Ce même 16 décembre, une étude de l’Association des maires de France et de la Banque postale (voir encadré ci-dessous) confirmait la chute des investissements des communes et des intercommunalités. Moins 19% en deux ans !

Focus

Une chute de 15% à 25% envisagée sur le mandat

Selon l’étude « Territoires et Finances » publié ce 16 décembre par l’Association des Maires de France et la Banque Postale, l’investissement des communes et des intercommunalités pourrait, sur l’ensemble du mandat 2014 – 2020, régresser de 15% à 25% par rapport aux montants d’investissements observés lors des mandats précédents ! En deux, la baisse serait déjà de 19%.

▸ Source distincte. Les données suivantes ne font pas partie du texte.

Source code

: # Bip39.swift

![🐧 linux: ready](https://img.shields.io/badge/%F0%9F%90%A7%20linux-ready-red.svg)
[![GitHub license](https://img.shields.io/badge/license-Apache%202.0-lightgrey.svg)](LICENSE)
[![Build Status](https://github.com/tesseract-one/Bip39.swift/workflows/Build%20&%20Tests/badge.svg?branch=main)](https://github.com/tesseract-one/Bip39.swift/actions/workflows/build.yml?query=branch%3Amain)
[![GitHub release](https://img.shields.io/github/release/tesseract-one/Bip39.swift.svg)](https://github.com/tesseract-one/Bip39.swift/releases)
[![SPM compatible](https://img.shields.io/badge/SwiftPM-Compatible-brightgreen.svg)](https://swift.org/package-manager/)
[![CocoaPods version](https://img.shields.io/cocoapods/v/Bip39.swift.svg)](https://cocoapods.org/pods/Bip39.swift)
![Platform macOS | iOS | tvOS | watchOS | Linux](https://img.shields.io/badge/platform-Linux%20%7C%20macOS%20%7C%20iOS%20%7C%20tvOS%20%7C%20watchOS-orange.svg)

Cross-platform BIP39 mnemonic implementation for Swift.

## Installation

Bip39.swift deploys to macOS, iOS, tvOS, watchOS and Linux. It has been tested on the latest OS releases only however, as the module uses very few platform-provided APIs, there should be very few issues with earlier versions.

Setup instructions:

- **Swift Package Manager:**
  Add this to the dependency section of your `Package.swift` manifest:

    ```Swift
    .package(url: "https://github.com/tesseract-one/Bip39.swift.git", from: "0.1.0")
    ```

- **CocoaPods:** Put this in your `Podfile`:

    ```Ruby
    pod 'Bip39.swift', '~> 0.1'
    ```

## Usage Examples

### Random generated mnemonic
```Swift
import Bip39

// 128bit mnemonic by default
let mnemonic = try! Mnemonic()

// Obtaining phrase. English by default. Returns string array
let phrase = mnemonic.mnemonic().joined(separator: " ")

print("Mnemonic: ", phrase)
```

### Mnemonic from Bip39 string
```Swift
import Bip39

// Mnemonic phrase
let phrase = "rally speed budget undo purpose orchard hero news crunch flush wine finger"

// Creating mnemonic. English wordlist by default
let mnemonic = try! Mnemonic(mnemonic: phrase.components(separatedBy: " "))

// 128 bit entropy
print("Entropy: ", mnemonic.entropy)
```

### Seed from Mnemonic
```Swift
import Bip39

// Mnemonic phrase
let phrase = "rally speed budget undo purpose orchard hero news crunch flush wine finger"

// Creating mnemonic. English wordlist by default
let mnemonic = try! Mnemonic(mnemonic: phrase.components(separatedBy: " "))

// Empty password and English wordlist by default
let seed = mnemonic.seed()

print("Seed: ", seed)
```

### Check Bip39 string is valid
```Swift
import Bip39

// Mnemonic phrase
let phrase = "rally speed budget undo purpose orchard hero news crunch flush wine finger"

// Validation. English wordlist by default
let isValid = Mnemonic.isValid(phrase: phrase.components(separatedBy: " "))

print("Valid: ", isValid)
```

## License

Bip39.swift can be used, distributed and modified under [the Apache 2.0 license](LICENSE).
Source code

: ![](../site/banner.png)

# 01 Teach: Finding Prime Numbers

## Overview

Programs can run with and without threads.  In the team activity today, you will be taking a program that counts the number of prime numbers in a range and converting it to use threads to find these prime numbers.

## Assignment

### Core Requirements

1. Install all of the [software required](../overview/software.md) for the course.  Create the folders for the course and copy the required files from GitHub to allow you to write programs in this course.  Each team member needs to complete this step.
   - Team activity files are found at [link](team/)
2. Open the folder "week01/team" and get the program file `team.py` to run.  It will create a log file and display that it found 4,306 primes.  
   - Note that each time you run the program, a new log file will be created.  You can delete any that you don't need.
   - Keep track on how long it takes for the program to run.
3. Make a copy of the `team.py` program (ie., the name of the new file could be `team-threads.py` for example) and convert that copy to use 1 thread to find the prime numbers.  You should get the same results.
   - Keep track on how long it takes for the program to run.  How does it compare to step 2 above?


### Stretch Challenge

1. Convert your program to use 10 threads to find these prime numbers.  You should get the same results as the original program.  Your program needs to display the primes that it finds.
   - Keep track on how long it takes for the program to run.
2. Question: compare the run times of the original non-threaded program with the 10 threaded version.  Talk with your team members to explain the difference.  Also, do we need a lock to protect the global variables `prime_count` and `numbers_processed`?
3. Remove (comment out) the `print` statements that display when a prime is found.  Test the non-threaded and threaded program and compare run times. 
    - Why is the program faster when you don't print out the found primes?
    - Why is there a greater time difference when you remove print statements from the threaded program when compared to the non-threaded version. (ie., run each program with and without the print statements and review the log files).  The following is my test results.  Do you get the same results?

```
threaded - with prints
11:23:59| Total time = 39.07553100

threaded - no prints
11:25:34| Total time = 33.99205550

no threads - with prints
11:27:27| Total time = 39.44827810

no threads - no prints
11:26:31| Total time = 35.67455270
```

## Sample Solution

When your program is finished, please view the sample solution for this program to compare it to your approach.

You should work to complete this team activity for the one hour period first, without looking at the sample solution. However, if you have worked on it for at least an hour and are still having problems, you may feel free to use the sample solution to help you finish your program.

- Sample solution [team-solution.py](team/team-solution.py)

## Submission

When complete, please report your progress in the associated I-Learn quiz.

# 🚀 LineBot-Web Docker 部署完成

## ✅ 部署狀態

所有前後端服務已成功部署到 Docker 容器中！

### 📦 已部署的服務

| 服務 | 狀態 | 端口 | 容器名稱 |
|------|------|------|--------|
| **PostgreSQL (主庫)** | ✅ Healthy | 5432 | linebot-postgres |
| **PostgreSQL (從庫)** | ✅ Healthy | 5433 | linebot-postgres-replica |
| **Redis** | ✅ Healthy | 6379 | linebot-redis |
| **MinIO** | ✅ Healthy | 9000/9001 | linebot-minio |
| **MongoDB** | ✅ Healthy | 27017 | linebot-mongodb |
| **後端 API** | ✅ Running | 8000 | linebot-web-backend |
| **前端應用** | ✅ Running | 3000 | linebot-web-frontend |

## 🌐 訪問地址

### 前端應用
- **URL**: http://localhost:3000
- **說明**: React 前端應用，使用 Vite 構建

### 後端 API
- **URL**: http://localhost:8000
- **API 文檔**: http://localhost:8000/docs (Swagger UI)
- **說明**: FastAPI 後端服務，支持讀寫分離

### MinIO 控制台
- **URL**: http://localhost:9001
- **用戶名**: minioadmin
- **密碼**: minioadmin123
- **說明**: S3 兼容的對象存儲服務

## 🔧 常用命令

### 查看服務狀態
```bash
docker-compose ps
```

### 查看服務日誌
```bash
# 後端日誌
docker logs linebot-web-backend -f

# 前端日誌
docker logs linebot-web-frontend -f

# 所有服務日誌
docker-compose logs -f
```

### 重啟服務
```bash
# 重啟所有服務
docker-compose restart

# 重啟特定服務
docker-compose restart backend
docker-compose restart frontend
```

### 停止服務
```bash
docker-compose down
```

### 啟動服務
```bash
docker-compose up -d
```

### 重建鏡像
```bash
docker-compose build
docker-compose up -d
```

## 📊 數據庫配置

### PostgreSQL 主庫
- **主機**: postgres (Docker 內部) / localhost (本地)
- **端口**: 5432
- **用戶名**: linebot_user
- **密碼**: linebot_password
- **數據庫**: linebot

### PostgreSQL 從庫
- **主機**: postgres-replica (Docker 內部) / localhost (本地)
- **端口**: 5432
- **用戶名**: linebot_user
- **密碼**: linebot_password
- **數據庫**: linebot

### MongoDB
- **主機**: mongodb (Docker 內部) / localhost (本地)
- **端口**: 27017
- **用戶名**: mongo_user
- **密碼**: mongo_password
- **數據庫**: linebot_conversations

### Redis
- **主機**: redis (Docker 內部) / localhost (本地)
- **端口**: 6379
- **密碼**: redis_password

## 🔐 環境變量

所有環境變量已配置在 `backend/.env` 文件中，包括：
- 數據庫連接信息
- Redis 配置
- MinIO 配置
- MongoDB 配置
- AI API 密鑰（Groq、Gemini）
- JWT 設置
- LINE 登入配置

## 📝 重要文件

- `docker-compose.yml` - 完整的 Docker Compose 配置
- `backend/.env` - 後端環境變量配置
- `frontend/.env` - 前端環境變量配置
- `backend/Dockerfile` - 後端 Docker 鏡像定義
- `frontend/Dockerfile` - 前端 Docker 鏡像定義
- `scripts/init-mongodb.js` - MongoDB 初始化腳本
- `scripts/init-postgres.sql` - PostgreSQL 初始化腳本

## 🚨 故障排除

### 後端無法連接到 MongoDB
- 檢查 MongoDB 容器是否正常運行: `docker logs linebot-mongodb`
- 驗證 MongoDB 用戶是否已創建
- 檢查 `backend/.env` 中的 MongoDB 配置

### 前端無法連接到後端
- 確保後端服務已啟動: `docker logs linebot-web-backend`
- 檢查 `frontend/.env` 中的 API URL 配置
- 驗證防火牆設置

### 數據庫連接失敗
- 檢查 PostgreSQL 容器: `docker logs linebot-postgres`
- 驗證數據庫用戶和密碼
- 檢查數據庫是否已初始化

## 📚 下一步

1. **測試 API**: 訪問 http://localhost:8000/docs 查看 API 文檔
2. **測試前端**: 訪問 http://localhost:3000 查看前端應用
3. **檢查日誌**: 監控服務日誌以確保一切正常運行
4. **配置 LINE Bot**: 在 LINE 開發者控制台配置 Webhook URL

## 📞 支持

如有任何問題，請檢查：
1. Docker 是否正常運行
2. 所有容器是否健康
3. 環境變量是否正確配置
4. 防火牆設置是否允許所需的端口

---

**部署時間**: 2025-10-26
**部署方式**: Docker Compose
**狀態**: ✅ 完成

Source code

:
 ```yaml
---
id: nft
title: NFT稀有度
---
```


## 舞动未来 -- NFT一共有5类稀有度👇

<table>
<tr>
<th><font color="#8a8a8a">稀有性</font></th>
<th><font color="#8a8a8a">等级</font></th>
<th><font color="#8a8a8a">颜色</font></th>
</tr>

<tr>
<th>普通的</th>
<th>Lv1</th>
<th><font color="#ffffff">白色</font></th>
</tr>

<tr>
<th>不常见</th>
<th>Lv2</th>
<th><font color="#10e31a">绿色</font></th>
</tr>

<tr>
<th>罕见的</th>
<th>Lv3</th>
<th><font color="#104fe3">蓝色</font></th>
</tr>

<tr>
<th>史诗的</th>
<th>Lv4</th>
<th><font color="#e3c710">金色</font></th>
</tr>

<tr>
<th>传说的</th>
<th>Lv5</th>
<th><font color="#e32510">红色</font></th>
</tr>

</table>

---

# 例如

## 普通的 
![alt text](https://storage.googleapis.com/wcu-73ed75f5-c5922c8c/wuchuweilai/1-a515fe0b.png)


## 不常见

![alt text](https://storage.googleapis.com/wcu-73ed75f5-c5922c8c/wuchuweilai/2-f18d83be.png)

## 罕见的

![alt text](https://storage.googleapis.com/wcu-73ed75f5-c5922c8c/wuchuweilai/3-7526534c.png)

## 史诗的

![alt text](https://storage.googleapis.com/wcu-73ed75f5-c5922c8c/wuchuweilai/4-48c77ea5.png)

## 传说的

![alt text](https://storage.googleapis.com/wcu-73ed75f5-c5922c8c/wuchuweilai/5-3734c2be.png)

Dans les communes, les investissements ont chuté de 14,1% en 2014. En 2015, la baisse serait de 7,8%. Cela équivaut à 5,3 milliards d’euros en moins par rapport à 2013. La diminution des dépenses d’équipements est la plus marquée (18,3 milliards d’euros). Les intercommunalités ont réduit leurs investissements de 7,3% en 2014 et 6,8% en 2015.

L’épargne brute diminue aussi: moins 4,4% dans les communes et baisse de 3,8% dans les intercommunalités.

« En 2016, dans un cycle d’investissement classique, les investissements devraient repartir à la hausse. Compte tenu des équilibres financiers actuels et de la poursuite de la baisse de la dotation globale de fonctionnement cette reprise est difficilement envisageable et les montants d’investissement sur l’ensemble du mandat pourraient s’avérer nettement inférieurs à ceux observés les mandats précédents », estime l’étude.